> **About this task**: Identify every line in the records below that contains the word "activate", and reproduce each one.

(Stored records)
===

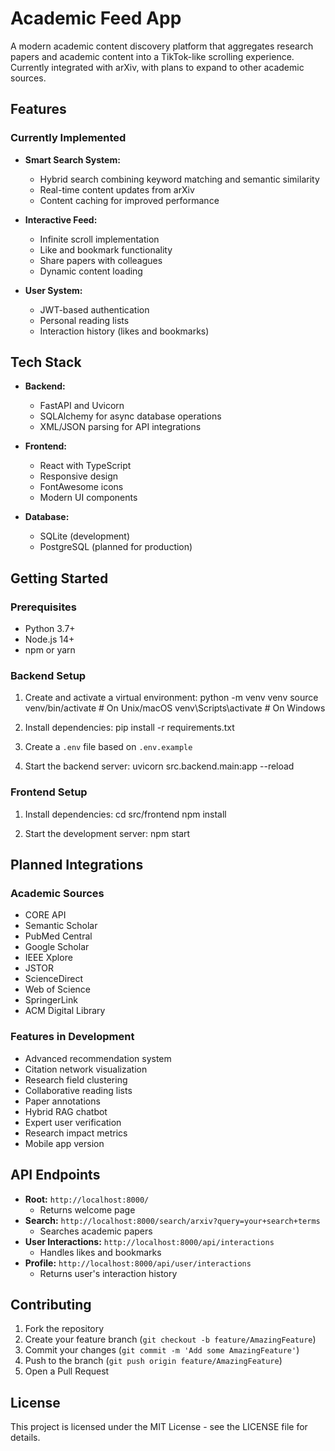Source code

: # Academic Feed App

A modern academic content discovery platform that aggregates research papers and academic content into a TikTok-like scrolling experience. Currently integrated with arXiv, with plans to expand to other academic sources.

## Features

### Currently Implemented
- **Smart Search System:**
  - Hybrid search combining keyword matching and semantic similarity
  - Real-time content updates from arXiv
  - Content caching for improved performance

- **Interactive Feed:**
  - Infinite scroll implementation
  - Like and bookmark functionality
  - Share papers with colleagues
  - Dynamic content loading

- **User System:**
  - JWT-based authentication
  - Personal reading lists
  - Interaction history (likes and bookmarks)

## Tech Stack

- **Backend:** 
  - FastAPI and Uvicorn
  - SQLAlchemy for async database operations
  - XML/JSON parsing for API integrations

- **Frontend:**
  - React with TypeScript
  - Responsive design
  - FontAwesome icons
  - Modern UI components

- **Database:**
  - SQLite (development)
  - PostgreSQL (planned for production)

## Getting Started

### Prerequisites
- Python 3.7+
- Node.js 14+
- npm or yarn

### Backend Setup

1. Create and activate a virtual environment:
python -m venv venv
source venv/bin/activate # On Unix/macOS
venv\Scripts\activate # On Windows

2. Install dependencies:
pip install -r requirements.txt

3. Create a `.env` file based on `.env.example`

4. Start the backend server:
uvicorn src.backend.main:app --reload

### Frontend Setup

1. Install dependencies:
cd src/frontend
npm install

2. Start the development server:
npm start


## Planned Integrations

### Academic Sources
- CORE API
- Semantic Scholar
- PubMed Central
- Google Scholar
- IEEE Xplore
- JSTOR
- ScienceDirect
- Web of Science
- SpringerLink
- ACM Digital Library

### Features in Development
- Advanced recommendation system
- Citation network visualization
- Research field clustering
- Collaborative reading lists
- Paper annotations
- Hybrid RAG chatbot
- Expert user verification
- Research impact metrics
- Mobile app version

## API Endpoints

- **Root:** `http://localhost:8000/`
  - Returns welcome page
- **Search:** `http://localhost:8000/search/arxiv?query=your+search+terms`
  - Searches academic papers
- **User Interactions:** `http://localhost:8000/api/interactions`
  - Handles likes and bookmarks
- **Profile:** `http://localhost:8000/api/user/interactions`
  - Returns user's interaction history

## Contributing

1. Fork the repository
2. Create your feature branch (`git checkout -b feature/AmazingFeature`)
3. Commit your changes (`git commit -m 'Add some AmazingFeature'`)
4. Push to the branch (`git push origin feature/AmazingFeature`)
5. Open a Pull Request

## License

This project is licensed under the MIT License - see the LICENSE file for details.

===

> **Answer for the task**:
1. Create and activate a virtual environment:
source venv/bin/activate # On Unix/macOS
venv\Scripts\activate # On Windows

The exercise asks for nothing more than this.